Belarus is drafting legislation that will outlaw crypto transfers between individuals, known as peer-to-peer (P2P) transactions, in a bid to crack down on criminal operations in the nation.
On Sunday, the Ministry of Internal Affairs of Belarus announced the ambitious plans on social media. “Since the beginning of the year, employees of the cybercrime counteraction units have stopped the activities of 27 citizens providing illegal services for the exchange of cryptocurrencies,” the ministry posted on Russian social platform VKontakte.
“Their total illegal income amounted to almost 22 million rubles” — equivalent to $8 million at press time.
According to the ministry, the legislation will “make it impossible to withdraw money obtained by criminal means” and therefore will make it unprofitable for these fraudsters to operate in Belarus.
However, P2P transactions will still be allowed through crypto exchanges registered with Belarus Hi-Tech Park (HTP) — a tax regime in Belarus that aims to develop tech business.
Belarus used to be at forefront of crypto adoption
The move comes after years of pro-crypto measures. Belarus legalized cryptocurrencies, ICOs, and smart contracts in 2018 as long as companies were part of the HTP. “Belarus will become the first government in the world that opens wide opportunities for the use of blockchain technology,” President Alexander Lukashenko said that year.
HTP-registered business enjoyed zero tax and no restrictions until 2023 — allowing firms to mine, create, and acquire crypto tokens without declaration. In 2021, Lukashenko called on the government to mine crypto with spare power.
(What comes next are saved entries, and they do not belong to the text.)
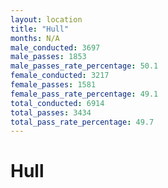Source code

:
 ```yaml
---
layout: location
title: "Hull"
months: N/A
male_conducted: 3697
male_passes: 1853
male_passes_rate_percentage: 50.1
female_conducted: 3217
female_passes: 1581
female_pass_rate_percentage: 49.1
total_conducted: 6914
total_passes: 3434
total_pass_rate_percentage: 49.7
---
```


# Hull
And in February last year, Lukashenko signed a decree to support the free circulation of crypto. It intended to protect crypto investors from losses and provided a legal basis for HTP to register addresses associated with criminal activity.
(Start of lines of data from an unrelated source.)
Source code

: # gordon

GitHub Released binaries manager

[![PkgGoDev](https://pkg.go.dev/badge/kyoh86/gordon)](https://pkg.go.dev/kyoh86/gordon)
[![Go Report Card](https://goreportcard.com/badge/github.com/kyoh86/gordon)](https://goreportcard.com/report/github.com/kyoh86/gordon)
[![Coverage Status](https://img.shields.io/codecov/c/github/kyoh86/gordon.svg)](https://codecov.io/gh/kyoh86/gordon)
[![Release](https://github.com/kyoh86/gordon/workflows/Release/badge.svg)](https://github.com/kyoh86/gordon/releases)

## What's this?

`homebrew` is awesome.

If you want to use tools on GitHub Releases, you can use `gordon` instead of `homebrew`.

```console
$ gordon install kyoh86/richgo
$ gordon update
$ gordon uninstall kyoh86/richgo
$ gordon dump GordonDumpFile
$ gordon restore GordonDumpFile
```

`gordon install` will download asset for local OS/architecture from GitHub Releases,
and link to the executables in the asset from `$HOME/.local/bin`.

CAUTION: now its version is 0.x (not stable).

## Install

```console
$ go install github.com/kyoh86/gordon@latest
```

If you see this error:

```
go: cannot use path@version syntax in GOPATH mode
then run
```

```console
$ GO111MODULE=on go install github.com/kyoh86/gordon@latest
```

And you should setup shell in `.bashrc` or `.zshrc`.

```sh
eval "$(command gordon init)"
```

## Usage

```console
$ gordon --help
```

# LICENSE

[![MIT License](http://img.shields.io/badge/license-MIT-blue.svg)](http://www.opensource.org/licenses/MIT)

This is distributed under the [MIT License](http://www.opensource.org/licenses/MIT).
However, this draft legislation would place a significant limitation on crypto trade. What’s more, many question the enforcement of banning P2P transactions.
China, for example, is having a tough time upholding the same ban put in place back in 2021. And banning P2P transactions goes against Bitcoin’s original use case outlined by Satoshi Nakamoto.
It remains to be seen how the Ministry of Internal Affairs plans to effectively enforce such a ban — or if it will even become law.